По доброй традиции вот уже несколько лет в рождественский вечер глава нашего государства вручает премии “За духовное возрождение” выдающимся деятелям науки и культуры. Среди четырех ее нынешних обладателей и доктор филологических наук, профессор, заведующий кафедрой славянских литератур БГУ Иван Чарота. Он единственный специалист в республике по югославистике, консультант Белорусской и Московской энциклопедий по вопросам межславянских связей, истории православия на землях восточных и южных славян. Автор свыше 350 научных работ по вопросам славянских литератур и культур и более 700 художественных и богословских переводов впервые удостоен высокой награды. Но лацкан пиджака его выходного костюма уже два года скромно украшает орден Преподобного Сергия Радонежского, коим нашего соотечественника наградил Святейший Патриарх Московский и всея Руси Алексий II. А за кандидатуру Ивана Чароты на соискание премии “За духовное возрождение” ходатайствовал Экзархат Белорусской православной церкви.
— Этот факт для меня особенно важен, — признается Иван Алексеевич. — Церковь ходатайствовала, и государство сочло возможным дать мне эту награду. То есть, несмотря на то что церковь у нас отделена от государства, многие благие дела они творят вместе, “в симфонии”, как говорили богословы, поддерживают друг друга. Не могу сказать, что ждал этой награды, но не скрою: приятно, когда твои скромные труды замечают. Хотя без всякой иронии говорю: “Удостоен недостойный”.
Иван Алексеевич действительно человек чрезвычайно скромный. Именно той интеллигентной скромностью, которая поистине украшает, и у людей, знающих о его добродетелях и трудах, вызывает искреннее уважение. Хотя интеллигент Чарота только в первом колене. Вырос он в крестьянской семье на Кобринщине, в деревне Лыщики. За семь верст от нее в соседнем селении стояла приходская церковь, куда мать частенько водила сына. Очень набожным был и дедушка Ивана Алексеевича. Знал все, даже малые, православные праздники, а поскольку специальных календарей тогда не было, вся округа бегала у него справляться. И молитвы, что помнит с детства, Иван Алексеевич записывал тоже от деда. Крещенный и верующий уже ребенком, он, как всем полагалось в то время, был и пионером, и комсомольцем, но каких-то гонений за свою веру на себе не ощутил. И все же сегодня Чарота говорит о своем возвращении к Церкви, которое во многом проходило через Сербию.
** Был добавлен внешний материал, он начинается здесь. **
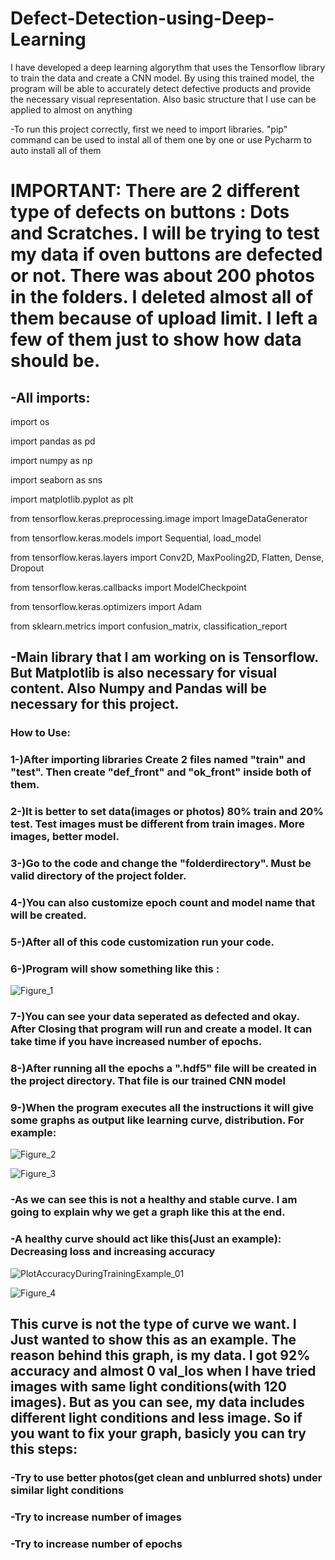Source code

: # Defect-Detection-using-Deep-Learning
I have developed a deep learning algorythm that uses the Tensorflow library to train the data and create a CNN model. By using this trained model, the program will be able to accurately detect defective products and provide the necessary visual representation. Also basic structure that I use can be applied to almost on anything


-To run this project correctly, first we need to import libraries. "pip" command can be used to instal all of them one by one or use Pycharm to auto install all of them

# IMPORTANT: There are 2 different type of defects on buttons : Dots and Scratches. I will be trying to test my data if oven buttons are defected or not. There was about 200 photos in the folders. I deleted almost all of them because of upload limit. I left a few of them just to show how data should be.

## -All imports:

import os

import pandas as pd

import numpy as np

import seaborn as sns

import matplotlib.pyplot as plt

from tensorflow.keras.preprocessing.image import ImageDataGenerator

from tensorflow.keras.models import Sequential, load_model

from tensorflow.keras.layers import Conv2D, MaxPooling2D, Flatten, Dense, Dropout

from tensorflow.keras.callbacks import ModelCheckpoint

from tensorflow.keras.optimizers import Adam

from sklearn.metrics import confusion_matrix, classification_report


## -Main library that I am working on is Tensorflow. But Matplotlib is also necessary for visual content. Also Numpy and Pandas will be necessary for this project.

### How to Use:

### 1-)After importing libraries Create 2 files named "train" and "test". Then create "def_front" and "ok_front" inside both of them.

### 2-)It is better to set data(images or photos) 80% train and 20% test. Test images must be different from train images. More images, better model.

### 3-)Go to the code and change the "folderdirectory". Must be valid directory of the project folder.

### 4-)You can also customize epoch count and model name that will be created.

### 5-)After all of this code customization run your code.

### 6-)Program will show something like this :

![Figure_1](https://user-images.githubusercontent.com/73137439/190092534-c0ef3dde-52bd-492d-91b0-d7b277829cc6.png)
### 7-)You can see your data seperated as defected and okay. After Closing that program will run and create a model. It can take time if you have increased number of epochs.

### 8-)After running all the epochs a ".hdf5" file will be created in the project directory. That file is our trained CNN model

### 9-)When the program executes all the instructions it will give some graphs as output like learning curve, distribution. For example:

![Figure_2](https://user-images.githubusercontent.com/73137439/190095216-d7e6126c-d0d9-4c57-8cb3-e7928c24736d.png)

![Figure_3](https://user-images.githubusercontent.com/73137439/190095265-be39b46a-2d65-4f5c-b06a-97209c107f0b.png)

### -As we can see this is not a healthy and stable curve. I am going to explain why we get a graph like this at the end.

### -A healthy curve should act like this(Just an example): Decreasing loss and increasing accuracy

![PlotAccuracyDuringTrainingExample_01](https://user-images.githubusercontent.com/73137439/190105785-51e2520a-d7d5-4def-8db6-ca6b31684d8c.png)

![Figure_4](https://user-images.githubusercontent.com/73137439/190095293-ef530639-3bee-422b-a619-0fd0651443f0.png)

## This curve is not the type of curve we want. I Just wanted to show this as an example. The reason behind this graph, is my data. I got 92% accuracy and almost 0 val_los when I have tried images with same light conditions(with 120 images). But as you can see, my data includes different light conditions and less image. So if you want to fix your graph, basicly you can try this steps:


### -Try to use better photos(get clean and unblurred shots) under similar light conditions
### -Try to increase number of images 
### -Try to increase number of epochs

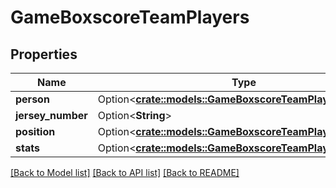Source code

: # GameBoxscoreTeamPlayers

## Properties

Name | Type | Description | Notes
------------ | ------------- | ------------- | -------------
**person** | Option<[**crate::models::GameBoxscoreTeamPlayersPerson**](GameBoxscoreTeam_players_person.md)> |  | [optional]
**jersey_number** | Option<**String**> |  | [optional]
**position** | Option<[**crate::models::GameBoxscoreTeamPlayersPosition**](GameBoxscoreTeam_players_position.md)> |  | [optional]
**stats** | Option<[**crate::models::GameBoxscoreTeamPlayersStats**](GameBoxscoreTeam_players_stats.md)> |  | [optional]

[[Back to Model list]](../README.md#documentation-for-models) [[Back to API list]](../README.md#documentation-for-api-endpoints) [[Back to README]](../README.md)


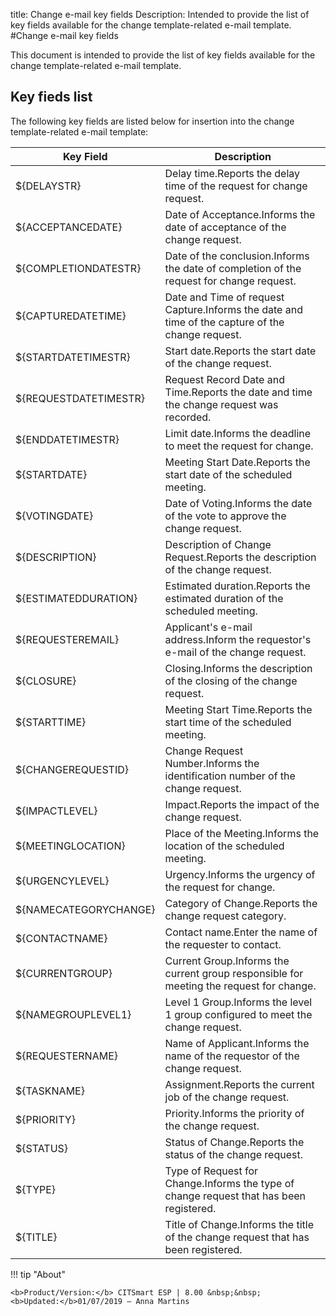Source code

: title: Change e-mail key fields
Description: Intended to provide the list of key fields available for the change template-related e-mail template.
#Change e-mail key fields

This document is intended to provide the list of key fields available for the
change template-related e-mail template.

Key fieds list
-------------------

The following key fields are listed below for insertion into the change
template-related e-mail template:

| Key Field             | Description                                                                                      |
|-----------------------|--------------------------------------------------------------------------------------------------|
| ${DELAYSTR}           | Delay time.Reports the delay time of the request for change request.                             |
| ${ACCEPTANCEDATE}     | Date of Acceptance.Informs the date of acceptance of the change request.                         |
| ${COMPLETIONDATESTR}  | Date of the conclusion.Informs the date of completion of the request for change request.         |
| ${CAPTUREDATETIME}    | Date and Time of request Capture.Informs the date and time of the capture of the change request. |
| ${STARTDATETIMESTR}   | Start date.Reports the start date of the change request.                                         |
| ${REQUESTDATETIMESTR} | Request Record Date and Time.Reports the date and time the change request was recorded.          |
| ${ENDDATETIMESTR}     | Limit date.Informs the deadline to meet the request for change.                                  |
| ${STARTDATE}          | Meeting Start Date.Reports the start date of the scheduled meeting.                              |
| ${VOTINGDATE}         | Date of Voting.Informs the date of the vote to approve the change request.                       |
| ${DESCRIPTION}        | Description of Change Request.Reports the description of the change request.                     |
| ${ESTIMATEDDURATION}  | Estimated duration.Reports the estimated duration of the scheduled meeting.                      |
| ${REQUESTEREMAIL}     | Applicant's e-mail address.Inform the requestor's e-mail of the change request.                  |
| ${CLOSURE}            | Closing.Informs the description of the closing of the change request.                            |
| ${STARTTIME}          | Meeting Start Time.Reports the start time of the scheduled meeting.                              |
| ${CHANGEREQUESTID}    | Change Request Number.Informs the identification number of the change request.                   |
| ${IMPACTLEVEL}        | Impact.Reports the impact of the change request.                                                 |
| ${MEETINGLOCATION}    | Place of the Meeting.Informs the location of the scheduled meeting.                              |
| ${URGENCYLEVEL}       | Urgency.Informs the urgency of the request for change.                                           |
| ${NAMECATEGORYCHANGE} | Category of Change.Reports the change request category.                                          |
| ${CONTACTNAME}        | Contact name.Enter the name of the requester to contact.                                         |
| ${CURRENTGROUP}       | Current Group.Informs the current group responsible for meeting the request for change.          |
| ${NAMEGROUPLEVEL1}    | Level 1 Group.Informs the level 1 group configured to meet the change request.                   |
| ${REQUESTERNAME}      | Name of Applicant.Informs the name of the requestor of the change request.                       |
| ${TASKNAME}           | Assignment.Reports the current job of the change request.                                        |
| ${PRIORITY}           | Priority.Informs the priority of the change request.                                             |
| ${STATUS}             | Status of Change.Reports the status of the change request.                                       |
| ${TYPE}               | Type of Request for Change.Informs the type of change request that has been registered.          |
| ${TITLE}              | Title of Change.Informs the title of the change request that has been registered.                |

!!! tip "About"

    <b>Product/Version:</b> CITSmart ESP | 8.00 &nbsp;&nbsp;
    <b>Updated:</b>01/07/2019 – Anna Martins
…Конец 80-х, семинар югославистов в Белграде, в программе которого была экскурсия по сербским монастырям и храмам. “Для меня это очень трогательный момент, часто его вспоминаю, — рассказывает Иван Алексеевич. — В нашей группе был студент из Петербурга, молодой человек из известной филологической семьи. Все мы вели себя в храмах как экскурсанты, а он, возрастом сын мне, — все как положено: трижды наложит на себя крестное знамение, к иконе храмовой подойдет. И мне стало невероятно стыдно. После этого никогда я не заходил в храм, надлежащим образом не перекрестившись и не приложившись к храмовой иконе…”
В последние годы довольно часто и по разным поводам говорят о духовном возрождении. Само название высокой награды, которая символично вручается в светлые дни великого христианского праздника, заставляет задуматься, что есть в наши дни духовность и не поверхностны ли мы в оценке тех или иных явлений, спеша назвать их возрождением духовности. С этого, собственно, и началась серьезная часть нашего с Иваном Алексеевичем разговора. Своего рода рассуждение о духе времени.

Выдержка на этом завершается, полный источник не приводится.